### Aim of the task
Below are the records; restate all of them word for word.

Plain-text document sources:
════════════════

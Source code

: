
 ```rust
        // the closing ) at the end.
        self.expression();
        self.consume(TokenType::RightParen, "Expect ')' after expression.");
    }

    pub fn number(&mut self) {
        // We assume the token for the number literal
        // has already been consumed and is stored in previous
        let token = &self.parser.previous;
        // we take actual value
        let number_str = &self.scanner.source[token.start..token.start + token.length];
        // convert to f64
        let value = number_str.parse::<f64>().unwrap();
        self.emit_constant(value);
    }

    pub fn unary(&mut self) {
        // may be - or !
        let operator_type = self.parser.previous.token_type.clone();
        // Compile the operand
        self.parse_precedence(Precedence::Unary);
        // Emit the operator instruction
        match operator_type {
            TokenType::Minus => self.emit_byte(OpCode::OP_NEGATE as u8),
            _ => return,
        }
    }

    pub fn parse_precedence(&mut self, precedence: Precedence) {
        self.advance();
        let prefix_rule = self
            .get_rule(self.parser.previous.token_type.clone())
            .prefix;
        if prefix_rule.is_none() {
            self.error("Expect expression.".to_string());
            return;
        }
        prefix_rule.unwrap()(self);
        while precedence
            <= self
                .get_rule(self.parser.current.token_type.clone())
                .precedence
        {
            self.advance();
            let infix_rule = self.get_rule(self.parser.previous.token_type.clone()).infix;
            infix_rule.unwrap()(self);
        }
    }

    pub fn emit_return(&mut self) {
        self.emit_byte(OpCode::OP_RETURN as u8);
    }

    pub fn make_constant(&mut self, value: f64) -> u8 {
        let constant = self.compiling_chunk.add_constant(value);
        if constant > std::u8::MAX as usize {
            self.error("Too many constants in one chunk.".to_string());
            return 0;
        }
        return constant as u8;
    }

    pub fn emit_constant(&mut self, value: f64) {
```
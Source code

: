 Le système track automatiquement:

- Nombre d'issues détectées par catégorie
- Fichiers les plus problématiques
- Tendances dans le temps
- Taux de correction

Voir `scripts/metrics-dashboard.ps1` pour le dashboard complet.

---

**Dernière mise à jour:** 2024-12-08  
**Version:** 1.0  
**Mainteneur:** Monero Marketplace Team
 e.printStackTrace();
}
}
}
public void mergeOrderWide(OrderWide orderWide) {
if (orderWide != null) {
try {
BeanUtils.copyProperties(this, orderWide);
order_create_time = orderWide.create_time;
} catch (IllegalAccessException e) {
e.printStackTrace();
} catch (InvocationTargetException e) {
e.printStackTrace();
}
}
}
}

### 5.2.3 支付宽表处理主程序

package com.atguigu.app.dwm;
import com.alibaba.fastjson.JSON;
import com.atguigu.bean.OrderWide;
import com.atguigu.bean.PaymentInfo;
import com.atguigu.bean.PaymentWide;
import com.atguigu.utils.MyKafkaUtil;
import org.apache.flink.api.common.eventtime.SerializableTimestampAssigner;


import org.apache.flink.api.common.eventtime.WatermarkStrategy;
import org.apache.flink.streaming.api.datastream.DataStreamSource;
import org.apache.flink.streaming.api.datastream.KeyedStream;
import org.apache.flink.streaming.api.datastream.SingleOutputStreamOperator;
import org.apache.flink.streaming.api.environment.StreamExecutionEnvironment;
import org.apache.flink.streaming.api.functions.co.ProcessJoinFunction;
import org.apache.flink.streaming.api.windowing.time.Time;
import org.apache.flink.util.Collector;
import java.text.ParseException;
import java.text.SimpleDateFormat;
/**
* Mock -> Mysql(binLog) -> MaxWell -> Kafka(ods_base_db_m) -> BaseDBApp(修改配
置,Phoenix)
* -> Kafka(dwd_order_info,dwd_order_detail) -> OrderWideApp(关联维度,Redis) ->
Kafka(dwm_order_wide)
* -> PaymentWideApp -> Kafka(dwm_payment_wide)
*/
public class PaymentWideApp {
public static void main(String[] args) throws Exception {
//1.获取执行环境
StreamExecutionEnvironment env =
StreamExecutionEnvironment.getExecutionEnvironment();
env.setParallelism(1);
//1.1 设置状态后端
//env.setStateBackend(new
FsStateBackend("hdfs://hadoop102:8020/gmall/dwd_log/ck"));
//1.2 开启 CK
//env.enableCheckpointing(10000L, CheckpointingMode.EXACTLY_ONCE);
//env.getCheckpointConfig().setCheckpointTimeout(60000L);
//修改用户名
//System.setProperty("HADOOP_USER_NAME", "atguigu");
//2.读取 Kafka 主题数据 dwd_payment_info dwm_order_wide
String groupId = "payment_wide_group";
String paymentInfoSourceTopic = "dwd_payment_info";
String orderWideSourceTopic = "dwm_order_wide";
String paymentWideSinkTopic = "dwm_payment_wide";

════════════════

### Task result
Source code

:
 ```rust
        // the closing ) at the end.
        self.expression();
        self.consume(TokenType::RightParen, "Expect ')' after expression.");
    }

    pub fn number(&mut self) {
        // We assume the token for the number literal
        // has already been consumed and is stored in previous
        let token = &self.parser.previous;
        // we take actual value
        let number_str = &self.scanner.source[token.start..token.start + token.length];
        // convert to f64
        let value = number_str.parse::<f64>().unwrap();
        self.emit_constant(value);
    }

    pub fn unary(&mut self) {
        // may be - or !
        let operator_type = self.parser.previous.token_type.clone();
        // Compile the operand
        self.parse_precedence(Precedence::Unary);
        // Emit the operator instruction
        match operator_type {
            TokenType::Minus => self.emit_byte(OpCode::OP_NEGATE as u8),
            _ => return,
        }
    }

    pub fn parse_precedence(&mut self, precedence: Precedence) {
        self.advance();
        let prefix_rule = self
            .get_rule(self.parser.previous.token_type.clone())
            .prefix;
        if prefix_rule.is_none() {
            self.error("Expect expression.".to_string());
            return;
        }
        prefix_rule.unwrap()(self);
        while precedence
            <= self
                .get_rule(self.parser.current.token_type.clone())
                .precedence
        {
            self.advance();
            let infix_rule = self.get_rule(self.parser.previous.token_type.clone()).infix;
            infix_rule.unwrap()(self);
        }
    }

    pub fn emit_return(&mut self) {
        self.emit_byte(OpCode::OP_RETURN as u8);
    }

    pub fn make_constant(&mut self, value: f64) -> u8 {
        let constant = self.compiling_chunk.add_constant(value);
        if constant > std::u8::MAX as usize {
            self.error("Too many constants in one chunk.".to_string());
            return 0;
        }
        return constant as u8;
    }

    pub fn emit_constant(&mut self, value: f64) {
```
Source code

: Le système track automatiquement:

- Nombre d'issues détectées par catégorie
- Fichiers les plus problématiques
- Tendances dans le temps
- Taux de correction

Voir `scripts/metrics-dashboard.ps1` pour le dashboard complet.

---

**Dernière mise à jour:** 2024-12-08  
**Version:** 1.0  
**Mainteneur:** Monero Marketplace Team
 e.printStackTrace();
}
}
}
public void mergeOrderWide(OrderWide orderWide) {
if (orderWide != null) {
try {
BeanUtils.copyProperties(this, orderWide);
order_create_time = orderWide.create_time;
} catch (IllegalAccessException e) {
e.printStackTrace();
} catch (InvocationTargetException e) {
e.printStackTrace();
}
}
}
}

### 5.2.3 支付宽表处理主程序

package com.atguigu.app.dwm;
import com.alibaba.fastjson.JSON;
import com.atguigu.bean.OrderWide;
import com.atguigu.bean.PaymentInfo;
import com.atguigu.bean.PaymentWide;
import com.atguigu.utils.MyKafkaUtil;
import org.apache.flink.api.common.eventtime.SerializableTimestampAssigner;


import org.apache.flink.api.common.eventtime.WatermarkStrategy;
import org.apache.flink.streaming.api.datastream.DataStreamSource;
import org.apache.flink.streaming.api.datastream.KeyedStream;
import org.apache.flink.streaming.api.datastream.SingleOutputStreamOperator;
import org.apache.flink.streaming.api.environment.StreamExecutionEnvironment;
import org.apache.flink.streaming.api.functions.co.ProcessJoinFunction;
import org.apache.flink.streaming.api.windowing.time.Time;
import org.apache.flink.util.Collector;
import java.text.ParseException;
import java.text.SimpleDateFormat;
/**
* Mock -> Mysql(binLog) -> MaxWell -> Kafka(ods_base_db_m) -> BaseDBApp(修改配
置,Phoenix)
* -> Kafka(dwd_order_info,dwd_order_detail) -> OrderWideApp(关联维度,Redis) ->
Kafka(dwm_order_wide)
* -> PaymentWideApp -> Kafka(dwm_payment_wide)
*/
public class PaymentWideApp {
public static void main(String[] args) throws Exception {
//1.获取执行环境
StreamExecutionEnvironment env =
StreamExecutionEnvironment.getExecutionEnvironment();
env.setParallelism(1);
//1.1 设置状态后端
//env.setStateBackend(new
FsStateBackend("hdfs://hadoop102:8020/gmall/dwd_log/ck"));
//1.2 开启 CK
//env.enableCheckpointing(10000L, CheckpointingMode.EXACTLY_ONCE);
//env.getCheckpointConfig().setCheckpointTimeout(60000L);
//修改用户名
//System.setProperty("HADOOP_USER_NAME", "atguigu");
//2.读取 Kafka 主题数据 dwd_payment_info dwm_order_wide
String groupId = "payment_wide_group";
String paymentInfoSourceTopic = "dwd_payment_info";
String orderWideSourceTopic = "dwm_order_wide";
String paymentWideSinkTopic = "dwm_payment_wide";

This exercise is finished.